The Speaker is short the Thai baht against the South Korean won. The cross-rate is at multi-year highs which presents an attractive opportunity, especially after the breakout of the coronavirus.
The Thai baht was Asia’s top performing currency in 2019, up 9 percent. The Speaker said it’s a “mini me” version of the Japanese yen in attracting safe haven flows during times of uncertainty like last year given its massive current account surplus. However, the Bank of Thailand is worried about the nation’s competitiveness and plans to rein in the baht by easing curbs on foreign-currency deposits, letting exporters keep more of their proceeds overseas and allowing insurance companies to increase investment abroad.

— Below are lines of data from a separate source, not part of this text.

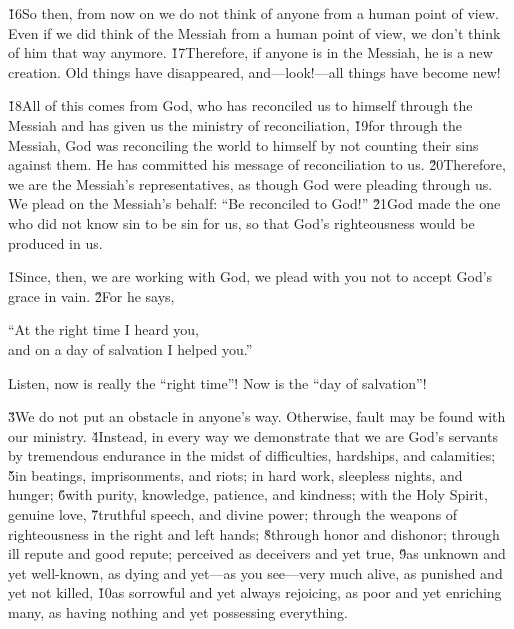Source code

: \v{16}So then, from now on we do not think of anyone from a human point of view. Even if we did think of the Messiah from a human point of view, we don't think of him that way anymore. \v{17}Therefore, if anyone is in the Messiah, he is a new creation. Old things have disappeared, and---look!---all things have become new!

\v{18}All of this comes from God, who has reconciled us to himself through the Messiah and has given us the ministry of reconciliation, \v{19}for through the Messiah, God was reconciling the world to himself by not counting their sins against them. He has committed his message of reconciliation to us. \v{20}Therefore, we are the Messiah's representatives, as though God were pleading through us. We plead on the Messiah's behalf: ``Be reconciled to God!'' \v{21}God made the one who did not know sin to be sin for us, so that God's righteousness would be produced in us.

\v{1}Since, then, we are working with God, we plead with you not to accept God's grace in vain. \v{2}For he says,

\begin{poetry}
\poeml ``At the right time I heard you, \\
\poeml and on a day of salvation I helped you.''
\end{poetry}

Listen, now is really the ``right time''! Now is the ``day of salvation''!

\v{3}We do not put an obstacle in anyone's way. Otherwise, fault may be found with our ministry. \v{4}Instead, in every way we demonstrate that we are God's servants by tremendous endurance in the midst of difficulties, hardships, and calamities; \v{5}in beatings, imprisonments, and riots; in hard work, sleepless nights, and hunger; \v{6}with purity, knowledge, patience, and kindness; with the Holy Spirit, genuine love, \v{7}truthful speech, and divine power; through the weapons of righteousness in the right and left hands; \v{8}through honor and dishonor; through ill repute and good repute; perceived as deceivers and yet true, \v{9}as unknown and yet well-known, as dying and yet---as you see---very much alive, as punished and yet not killed, \v{10}as sorrowful and yet always rejoicing, as poor and yet enriching many, as having nothing and yet possessing everything.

The Speaker notes that Chinese travelers are the biggest foreign spenders in Thailand, accounting for about 30% of tourist receipts last year. Thus, the coronavirus will weigh disproportionately on Thailand’s economy. This comes at a time when the baht is already the most expensive currency in Asia. Another participant noted that Thailand is also going to be one of the biggest losers from the world moving towards a China-centric bond orbit as investment flows get redirected.
The Speaker likes pairing the baht short with a long position in the won. South Korea has been caught in the crossfire of trade and tech wars. But this is abating as chip prices have bottomed, a new tech cycle is up starting with normalization of NAND and DRAM inventories and the increase in demand for 5G services, and the US-China trade confrontation is put on a backburner.